> **Task brief**
Track down every line below that holds "https" and copy it.

> **Supplied material**
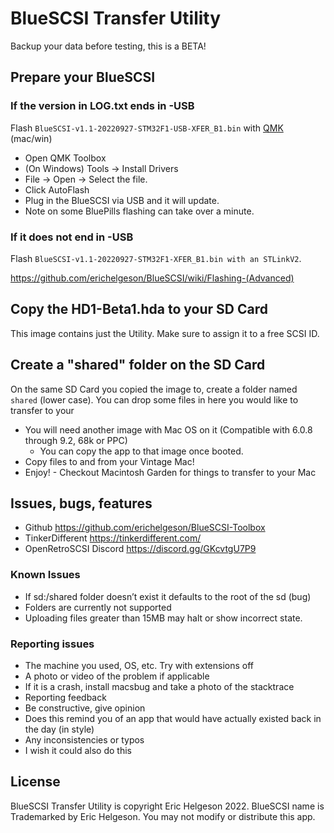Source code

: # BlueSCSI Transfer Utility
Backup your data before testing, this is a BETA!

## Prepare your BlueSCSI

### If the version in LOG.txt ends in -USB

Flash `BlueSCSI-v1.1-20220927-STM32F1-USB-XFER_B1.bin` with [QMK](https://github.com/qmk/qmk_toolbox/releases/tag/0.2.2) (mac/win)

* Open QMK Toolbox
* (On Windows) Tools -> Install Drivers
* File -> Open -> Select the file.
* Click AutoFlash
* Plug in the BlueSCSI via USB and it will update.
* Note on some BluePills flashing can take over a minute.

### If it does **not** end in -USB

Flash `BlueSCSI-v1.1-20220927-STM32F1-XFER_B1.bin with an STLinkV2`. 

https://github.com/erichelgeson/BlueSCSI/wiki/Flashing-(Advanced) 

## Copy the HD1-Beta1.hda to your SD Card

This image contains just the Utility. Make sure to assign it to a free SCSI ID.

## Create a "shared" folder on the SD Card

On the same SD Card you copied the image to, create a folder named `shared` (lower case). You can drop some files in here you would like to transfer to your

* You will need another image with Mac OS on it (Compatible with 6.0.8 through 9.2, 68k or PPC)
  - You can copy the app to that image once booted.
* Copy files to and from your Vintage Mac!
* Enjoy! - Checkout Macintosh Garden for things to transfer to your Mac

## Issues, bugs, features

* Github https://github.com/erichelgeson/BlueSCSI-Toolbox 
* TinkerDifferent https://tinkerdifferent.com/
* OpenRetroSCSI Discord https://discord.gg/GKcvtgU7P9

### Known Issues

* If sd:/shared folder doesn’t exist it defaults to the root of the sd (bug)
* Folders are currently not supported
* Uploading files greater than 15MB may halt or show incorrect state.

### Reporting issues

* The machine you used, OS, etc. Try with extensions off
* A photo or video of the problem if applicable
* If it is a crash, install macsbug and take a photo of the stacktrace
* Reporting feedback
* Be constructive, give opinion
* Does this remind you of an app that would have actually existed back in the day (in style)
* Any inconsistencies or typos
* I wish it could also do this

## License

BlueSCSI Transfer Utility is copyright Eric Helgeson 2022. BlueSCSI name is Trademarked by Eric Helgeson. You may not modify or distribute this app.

> **Task response**
Flash `BlueSCSI-v1.1-20220927-STM32F1-USB-XFER_B1.bin` with [QMK](https://github.com/qmk/qmk_toolbox/releases/tag/0.2.2) (mac/win)
https://github.com/erichelgeson/BlueSCSI/wiki/Flashing-(Advanced) 
* Github https://github.com/erichelgeson/BlueSCSI-Toolbox 
* TinkerDifferent https://tinkerdifferent.com/
* OpenRetroSCSI Discord https://discord.gg/GKcvtgU7P9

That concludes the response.